ABSTRACT: The petty smuggling of Pakistani cassettes across India’s western border during the 1980s and ’90s profoundly changed Muslim music-making in Kachchh, Gujarat, as musicians adopted the storytelling-infused kāfī style of southern Sindh. In tandem with cross-border Pakistani radio, cassettes of Sufi songs refreshed and sustained Kachchhi Muslims’ historical links with Sindh at a time when legal cross-border travel was becoming increasingly difficult. The changes wrought by the rise of the audio cassette in Kachchh were not limited to the realm of musical style; they reverberated through the region’s broader musical culture and in the process eroded a local musical tradition shared by Hindus and Muslims. This talk traces the rapid decline of the interreligious kacchī rāg genre, exploring its entwinement with media trends, the rise of Hindu nationalism, linguistic change, and the Indian state’s suspicion towards Muslims’ transborder affective attachments. With selected examples from the Kachchhi musical past, I reflect on how Sindhi cassettes from Pakistan afforded new forms of affectively charged Islamic learning among rural Muslims while playing a role in the bifurcation of Kachchhi musical culture along religious lines.

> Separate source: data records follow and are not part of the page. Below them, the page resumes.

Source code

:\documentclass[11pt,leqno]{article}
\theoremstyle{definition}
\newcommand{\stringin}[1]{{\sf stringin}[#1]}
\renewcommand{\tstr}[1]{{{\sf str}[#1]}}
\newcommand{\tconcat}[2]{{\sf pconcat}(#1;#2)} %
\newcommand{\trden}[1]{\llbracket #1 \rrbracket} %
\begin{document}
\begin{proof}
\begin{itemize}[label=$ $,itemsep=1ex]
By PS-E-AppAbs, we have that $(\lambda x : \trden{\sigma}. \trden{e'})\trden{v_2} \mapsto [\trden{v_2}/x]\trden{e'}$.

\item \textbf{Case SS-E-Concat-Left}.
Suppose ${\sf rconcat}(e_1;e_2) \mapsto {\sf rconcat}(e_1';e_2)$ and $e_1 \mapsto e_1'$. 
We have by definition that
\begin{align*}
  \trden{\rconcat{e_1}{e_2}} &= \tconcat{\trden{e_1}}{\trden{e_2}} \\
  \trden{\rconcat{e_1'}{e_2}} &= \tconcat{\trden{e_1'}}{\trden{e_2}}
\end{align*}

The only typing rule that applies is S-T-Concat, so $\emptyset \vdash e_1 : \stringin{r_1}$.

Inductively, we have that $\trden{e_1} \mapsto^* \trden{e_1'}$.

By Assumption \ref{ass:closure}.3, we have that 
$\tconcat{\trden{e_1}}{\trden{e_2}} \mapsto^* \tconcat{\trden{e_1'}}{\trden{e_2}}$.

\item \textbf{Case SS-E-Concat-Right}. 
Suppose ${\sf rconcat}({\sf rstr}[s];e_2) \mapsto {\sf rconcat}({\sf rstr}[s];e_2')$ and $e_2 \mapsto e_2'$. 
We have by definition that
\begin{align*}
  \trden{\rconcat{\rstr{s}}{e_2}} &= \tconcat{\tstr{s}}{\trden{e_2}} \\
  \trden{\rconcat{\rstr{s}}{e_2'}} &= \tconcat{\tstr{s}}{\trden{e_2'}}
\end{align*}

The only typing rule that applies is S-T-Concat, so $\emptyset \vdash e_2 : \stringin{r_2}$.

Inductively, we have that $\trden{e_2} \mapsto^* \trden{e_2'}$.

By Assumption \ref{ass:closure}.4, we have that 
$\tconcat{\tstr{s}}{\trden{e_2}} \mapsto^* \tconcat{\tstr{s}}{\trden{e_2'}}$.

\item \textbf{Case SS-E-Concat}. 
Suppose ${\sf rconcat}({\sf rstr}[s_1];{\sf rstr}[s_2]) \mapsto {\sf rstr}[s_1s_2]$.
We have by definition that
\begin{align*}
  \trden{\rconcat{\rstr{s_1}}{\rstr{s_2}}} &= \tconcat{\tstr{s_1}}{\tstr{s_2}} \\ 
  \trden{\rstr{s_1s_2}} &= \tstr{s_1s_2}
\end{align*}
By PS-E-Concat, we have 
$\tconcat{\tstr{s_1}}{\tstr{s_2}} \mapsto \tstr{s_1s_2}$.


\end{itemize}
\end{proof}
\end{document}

SPEAKER BIO: Brian Bond received his PhD in ethnomusicology from The Graduate Center, City University of New York. His current ethnographic monograph project Singing Islam: Sindhi Sufi Music, Affect, and Interreligious Relations in the India-Pakistan Borderlands builds on a year and a half of research with performers of Sindhi-language Sufi music in Kachchh, Gujarat between 2014-2018, including vocal study in the kāfī and shāh jo rāg genres. In 2022, he conducted additional research in Sindh, Pakistan, where he also received the Shah Latif Award from the Government of Sindh’s Culture Department. Brian is currently an ACLS fellow and has received research and writing fellowships from the Social Science Research Council, the Institute for Citizens and Scholars, the American Institute of Pakistan Studies, and the Society for Asian Music.

_________________

Follow us on TWITTER
Like us on FACEBOOK

For DIRECTIONS to the Institute please enter “Institute for South Asia Studies” in your google maps or click this GOOGLE MAPS LINK.

PARKING INFORMATION
Please note that parking is not always easily available in Berkeley. Take public transportation if possible or arrive early to secure your spot.

_____________

If you require an accommodation for effective communication (ASL interpreting/CART captioning, alternative media formats, etc.) or information about campus mobility access features in order to fully participate in this event, please contact Puneeta Kala at pkala@berkeley.edu with as much advance notice as possible and at least 7-10 days in advance of the event.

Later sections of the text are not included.